Il faut enfin adopter une vision holistique, une approche globale de l’écologie, au lieu de celle par silos, verticale. Une fois par semaine, il devrait y avoir au gouvernement un conseil environnemental, sur le modèle du conseil de défense, pour que le ministre de l’Ecologie ne soit pas seul à porter une mutation sociétale. Je prends l’exemple de la fiscalité. Tant qu’on n’aura pas de remise à plat de l’ensemble de la fiscalité, avec d’un côté une TVA incitative à taux réduit pour les biens et services qui produisent des externalités positives (énergies renouvelables, agro-écologie, économie sociale et solidaire…) et de l’autre une TVA dissuasive pour ce qui produit des externalités négatives (par exemple les énergies fossiles), on n’y arrivera pas.
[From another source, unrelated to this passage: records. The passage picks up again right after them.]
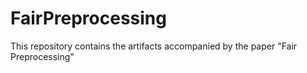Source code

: # FairPreprocessing
This repository contains the artifacts accompanied by the paper "Fair Preprocessing"
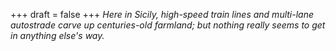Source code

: 
+++
draft = false
+++
_Here in Sicily, high-speed train lines and multi-lane autostrade carve up centuries-old farmland; but nothing really seems to get in anything else's way._
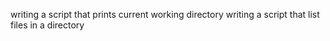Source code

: writing a script that prints current working directory
writing a script that list files in a directory
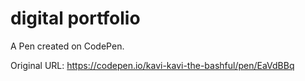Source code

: # digital portfolio 

A Pen created on CodePen.

Original URL: 
https://codepen.io/kavi-kavi-the-bashful/pen/EaVdBBq
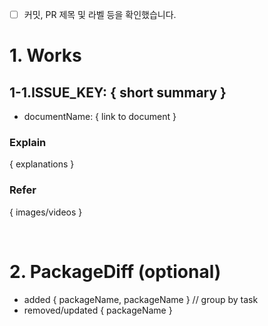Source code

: - [ ] 커밋, PR 제목 및 라벨 등을 확인했습니다.

# 1. Works
## 1-1.ISSUE_KEY: { short summary }
- documentName: { link to document }

### Explain
{ explanations }

### Refer
{ images/videos }

</br>

# 2. PackageDiff (optional)
- added { packageName, packageName } // group by task
- removed/updated { packageName }

</br>
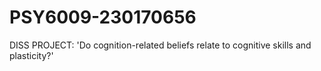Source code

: # PSY6009-230170656
DISS PROJECT: 'Do cognition-related beliefs relate to cognitive skills and plasticity?'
La fiscalité peut permettre de structurer les modes de production et de consommation en dix ans. L’incitatif doit être rapide et le dissuasif progressif, pour ne mettre personne dans une impasse. Or que faisons-nous ? Nous fixons de beaux objectifs, sans nous donner les moyens de les atteindre. On peut faire tous les plans du monde, tant qu’on ne va pas chercher de nouveaux financements, qu’on ne définit pas d’autres priorités, cela ne sert à rien. J’en ai fait la triste expérience. Avec les plans, les objectifs, on ne fait que gagner du temps, au détriment de l’action.

C’était vrai pour le plan biodiversité que vous avez lancé en juillet 2018…
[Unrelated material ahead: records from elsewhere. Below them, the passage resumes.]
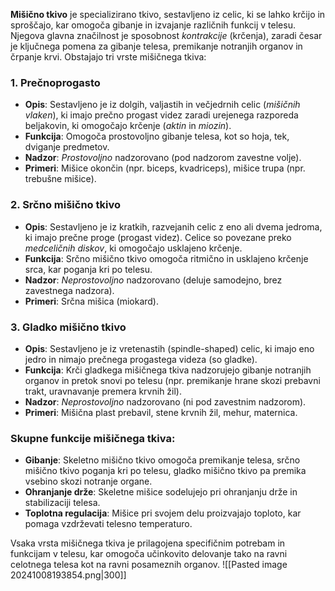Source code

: 
**Mišično tkivo** je specializirano tkivo, sestavljeno iz celic, ki se lahko krčijo in sproščajo, kar omogoča gibanje in izvajanje različnih funkcij v telesu. Njegova glavna značilnost je sposobnost _kontrakcije_ (krčenja), zaradi česar je ključnega pomena za gibanje telesa, premikanje notranjih organov in črpanje krvi. Obstajajo tri vrste mišičnega tkiva:

### 1. **Prečnoprogasto**

- **Opis**: Sestavljeno je iz dolgih, valjastih in večjedrnih celic (_mišičnih vlaken_), ki imajo prečno progast videz zaradi urejenega razporeda beljakovin, ki omogočajo krčenje (_aktin_ in _miozin_).
- **Funkcija**: Omogoča prostovoljno gibanje telesa, kot so hoja, tek, dviganje predmetov.
- **Nadzor**: _Prostovoljno_ nadzorovano (pod nadzorom zavestne volje).
- **Primeri**: Mišice okončin (npr. biceps, kvadriceps), mišice trupa (npr. trebušne mišice).

### 2. **Srčno mišično tkivo**

- **Opis**: Sestavljeno je iz kratkih, razvejanih celic z eno ali dvema jedroma, ki imajo prečne proge (progast videz). Celice so povezane preko _medceličnih diskov_, ki omogočajo usklajeno krčenje.
- **Funkcija**: Srčno mišično tkivo omogoča ritmično in usklajeno krčenje srca, kar poganja kri po telesu.
- **Nadzor**: _Neprostovoljno_ nadzorovano (deluje samodejno, brez zavestnega nadzora).
- **Primeri**: Srčna mišica (miokard).

### 3. **Gladko mišično tkivo**

- **Opis**: Sestavljeno je iz vretenastih (spindle-shaped) celic, ki imajo eno jedro in nimajo prečnega progastega videza (so gladke).
- **Funkcija**: Krči gladkega mišičnega tkiva nadzorujejo gibanje notranjih organov in pretok snovi po telesu (npr. premikanje hrane skozi prebavni trakt, uravnavanje premera krvnih žil).
- **Nadzor**: _Neprostovoljno_ nadzorovano (ni pod zavestnim nadzorom).
- **Primeri**: Mišična plast prebavil, stene krvnih žil, mehur, maternica.

### Skupne funkcije mišičnega tkiva:

- **Gibanje**: Skeletno mišično tkivo omogoča premikanje telesa, srčno mišično tkivo poganja kri po telesu, gladko mišično tkivo pa premika vsebino skozi notranje organe.
- **Ohranjanje drže**: Skeletne mišice sodelujejo pri ohranjanju drže in stabilizaciji telesa.
- **Toplotna regulacija**: Mišice pri svojem delu proizvajajo toploto, kar pomaga vzdrževati telesno temperaturo.

Vsaka vrsta mišičnega tkiva je prilagojena specifičnim potrebam in funkcijam v telesu, kar omogoča učinkovito delovanje tako na ravni celotnega telesa kot na ravni posameznih organov.
![[Pasted image 20241008193854.png|300]]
C’était vrai pour tout. Idem pour le plan de rénovation thermique des bâtiments : on haussait les objectifs et on diminuait les moyens. Si on est dans une situation de survie, il va falloir emprunter des chemins de traverse. On l’a fait en 2008 au moment de la crise financière, pourquoi pas aujourd’hui ? Organiser des grands débats, c’est bien. Mais à chaque fois qu’on a consulté les citoyens on n’a pas tenu compte de leurs préconisations. Regardez ce qui s’est passé avec les Etats généraux de l’alimentation. Il ne faut pas s’étonner qu’il y ait une forme d’exaspération.

Depuis le début du quinquennat, quelles ont été les avancées environnementales ?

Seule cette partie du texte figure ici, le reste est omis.